Barbara: Auch wenn so ein Almleben entspannt klingt, fällt ja viel Arbeit an. Du musst die Kühe und Schweine versorgen, die Milch zu Butter, Käse, Joghurt und Sahne verarbeiten und die Gäste bewirtschaften. Und du lebst und arbeitest du auf engstem Raum mit 4 Almhelferinnen zusammen. Sind da nicht Konflikte vorprogrammiert?
Florian Meister: Ja, es gibt hohes Konfliktpotential, weil unsere Arbeiten in einander greifen, wir voneinander abhängig sind. Besonders am Anfang der Almzeit, wenn es sehr viel Arbeit gibt, die Kühe noch genauso wenig mit der Umgebung vertraut sind, wie wir, die Milchmenge am größten ist und Arbeiten anfallen, die im Laufe des Sommers weniger werden, ist es nicht immer einfach.
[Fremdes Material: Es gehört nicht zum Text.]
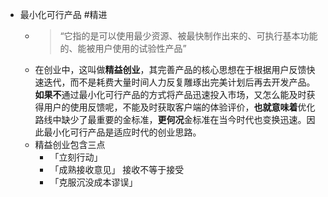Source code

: - 最小化可行产品 #精进
	- > “它指的是可以使用最少资源、被最快制作出来的、可执行基本功能的、能被用户使用的试验性产品”
	- 在创业中，这叫做**精益创业**，其完善产品的核心思想在于根据用户反馈快速迭代，而不是耗费大量时间人力反复雕琢出完美计划后再去开发产品。**如果不**通过最小化可行产品的方式将产品迅速投入市场，又怎么能及时获得用户的使用反馈呢，不能及时获取客户端的体验评价，**也就意味着**优化路线中缺少了最重要的金标准，**更何况**金标准在当今时代也变换迅速。因此最小化可行产品是适应时代的创业思路。
	- 精益创业包含三点
		- 「立刻行动」
		- 「成熟接收意见」 接收不等于接受
		- 「克服沉没成本谬误」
Barbara: In der Schweiz gibt es ein Almnottelefon, dass Almbauern hilfreich zur Seite steht, wenn jemand im Streit das Team verlassen hat, die Milch dringend verarbeitet werden muss und schnell eine Arbeitshilfe gebraucht wird. Musstest du auch schon mal das Almnottelefon in Anspruch nehmen?
Florian Meister: Nein, Gott sei Dank nicht. Natürlich schaue ich vorher genau, ob jemand für das Almleben geeignet ist. Nur lässt sich das nicht immer im Voraus genau feststellen. Die meisten Macken und Schwierigkeiten zeigen sich erst nach Wochen. Jeder Mitarbeiter hier muss sich vorher bewusst sein, dass das Almleben sehr extrem ist. Du musst dich zurücknehmen und fünf gerade sein lassen können. Sonst funktioniert das nicht. Auch die Offenheit über Spannungen uneingeschränkt reden zu können, eine gewisse Fähigkeit zur Selbstkritik und Reflektion sind eine wichtige Vorraussetzung. Wir setzen uns einmal in der Woche zusammen, um über alles zu sprechen. Jeder erzählt, wie es ihm geht und über die nötigen Veränderungen der Arbeitsabläufe. Oftmals sind die Gespräche kurz, manchmal dauern sie aber Stunden. Es gab auch schon Tränen. Natürlich hat mich auch schon einmal der ein oder andere genervt. Aber wir haben überwiegend eine wundervolle gemeinsame Zeit und vor allem viel Spaß miteinander.
Barbara: Wenn wir mal zurück auf dein Leben schauen. Schon mit 21 Jahren hattest du dein Bachelorstudium in den USA beendet. Mit 26 begann deine sehr steile Karriere. Wolltest du schon immer Investmentbanker werden oder hat sich das ergeben?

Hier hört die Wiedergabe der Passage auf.